- Genres: Experimental rock, psychedelic rock, space rock, post-rock
- Occupation: Musician
- Instrument: Guitar
- Years active: 1988–present
- Label: Charnel Music
- Website: www.charnel.com

= Mason Jones (guitarist) =

American guitarist

Mason Jones is a San Francisco-based guitarist, graphic designer, music journalist, audio engineer and independent record label owner.

Jones is a founding member of the psychedelic rock act SubArachnoid Space and for the music released under his monikers, such as Dada Fish, Numinous Eye and Trance.
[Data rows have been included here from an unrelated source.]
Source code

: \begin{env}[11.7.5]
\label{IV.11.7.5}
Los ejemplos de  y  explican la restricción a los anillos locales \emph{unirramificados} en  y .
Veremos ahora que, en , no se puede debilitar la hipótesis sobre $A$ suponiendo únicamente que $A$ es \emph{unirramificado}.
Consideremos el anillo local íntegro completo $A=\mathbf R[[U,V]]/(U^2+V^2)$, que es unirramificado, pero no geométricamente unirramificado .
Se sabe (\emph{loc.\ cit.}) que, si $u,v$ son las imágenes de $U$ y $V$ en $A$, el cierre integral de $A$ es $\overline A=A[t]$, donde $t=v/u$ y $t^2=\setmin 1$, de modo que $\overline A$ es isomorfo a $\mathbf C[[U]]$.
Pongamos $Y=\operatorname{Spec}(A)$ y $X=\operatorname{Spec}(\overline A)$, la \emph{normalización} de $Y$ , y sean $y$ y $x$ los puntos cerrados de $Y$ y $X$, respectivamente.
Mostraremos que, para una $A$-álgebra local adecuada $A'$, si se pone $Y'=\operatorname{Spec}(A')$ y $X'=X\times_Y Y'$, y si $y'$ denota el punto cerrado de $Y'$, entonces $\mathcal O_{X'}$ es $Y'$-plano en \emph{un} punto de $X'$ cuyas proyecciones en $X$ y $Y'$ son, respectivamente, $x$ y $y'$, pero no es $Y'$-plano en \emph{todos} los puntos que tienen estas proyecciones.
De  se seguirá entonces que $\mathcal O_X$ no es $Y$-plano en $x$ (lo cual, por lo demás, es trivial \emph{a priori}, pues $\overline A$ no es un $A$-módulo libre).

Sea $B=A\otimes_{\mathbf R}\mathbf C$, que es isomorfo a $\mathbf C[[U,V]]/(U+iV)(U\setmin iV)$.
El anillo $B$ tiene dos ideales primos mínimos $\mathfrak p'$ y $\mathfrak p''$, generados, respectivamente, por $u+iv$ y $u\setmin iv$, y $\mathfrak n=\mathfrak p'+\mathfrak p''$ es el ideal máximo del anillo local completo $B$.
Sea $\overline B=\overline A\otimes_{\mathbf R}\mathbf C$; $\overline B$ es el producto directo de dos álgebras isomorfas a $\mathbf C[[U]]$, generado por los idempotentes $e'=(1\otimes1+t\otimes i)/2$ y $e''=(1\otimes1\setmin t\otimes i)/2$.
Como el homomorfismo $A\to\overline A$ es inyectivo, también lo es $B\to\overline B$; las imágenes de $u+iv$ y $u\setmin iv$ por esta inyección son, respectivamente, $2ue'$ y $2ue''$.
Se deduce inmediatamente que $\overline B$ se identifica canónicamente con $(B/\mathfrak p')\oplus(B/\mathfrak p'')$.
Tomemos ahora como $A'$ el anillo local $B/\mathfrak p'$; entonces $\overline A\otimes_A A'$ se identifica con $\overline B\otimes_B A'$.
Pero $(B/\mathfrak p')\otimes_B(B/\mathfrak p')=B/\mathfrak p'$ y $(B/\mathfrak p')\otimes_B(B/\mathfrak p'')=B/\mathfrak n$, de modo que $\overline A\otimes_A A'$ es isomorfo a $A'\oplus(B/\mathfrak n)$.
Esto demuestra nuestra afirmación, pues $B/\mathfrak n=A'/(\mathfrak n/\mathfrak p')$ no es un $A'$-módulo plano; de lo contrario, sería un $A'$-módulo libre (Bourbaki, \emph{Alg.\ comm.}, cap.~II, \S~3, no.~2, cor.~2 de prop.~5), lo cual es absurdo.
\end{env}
In 1988 he founded the music label Charnel Music which specialized in psychedelic, experimental and noise music.

== Biography ==
Mason Jones formed the improvisation-based psychedelic project SubArachnoid Space in late 1995 with bassist Jason Stein and drummer Michelle Schreibner. After adding second guitarist Melynda Jackson to the line-up, the ensemble issued their full-length debut in 1996, titled Delicate Membrane. Their second album Ether Or and live album Almost Invisible followed in 1997. In 1998 Release Entertainment, a sub-label of Relapse Records issued Endless Renovation, which expanded the band's sound with arrangements for synthesizer, cello and violin. The group collaborated with guitarist Scott Ayers' Walking Timebombs project, which yielded the album The Sleeping Sickness in 1999. Another live album titled These Things Take Time followed in fall 2000.

Mason Jones also began issuing solo work under his own name, starting with International Incident in 1998. The album collected tracks recorded live during two tours of Japan in 1995 and 1997 and featured performances by KK Null, Seiichi Yamamoto and members of Acid Mothers Temple. He followed that release with 1999's Midnight In The Twilight Factory, which comprised four lengthy improvs that were recorded direct to DAT.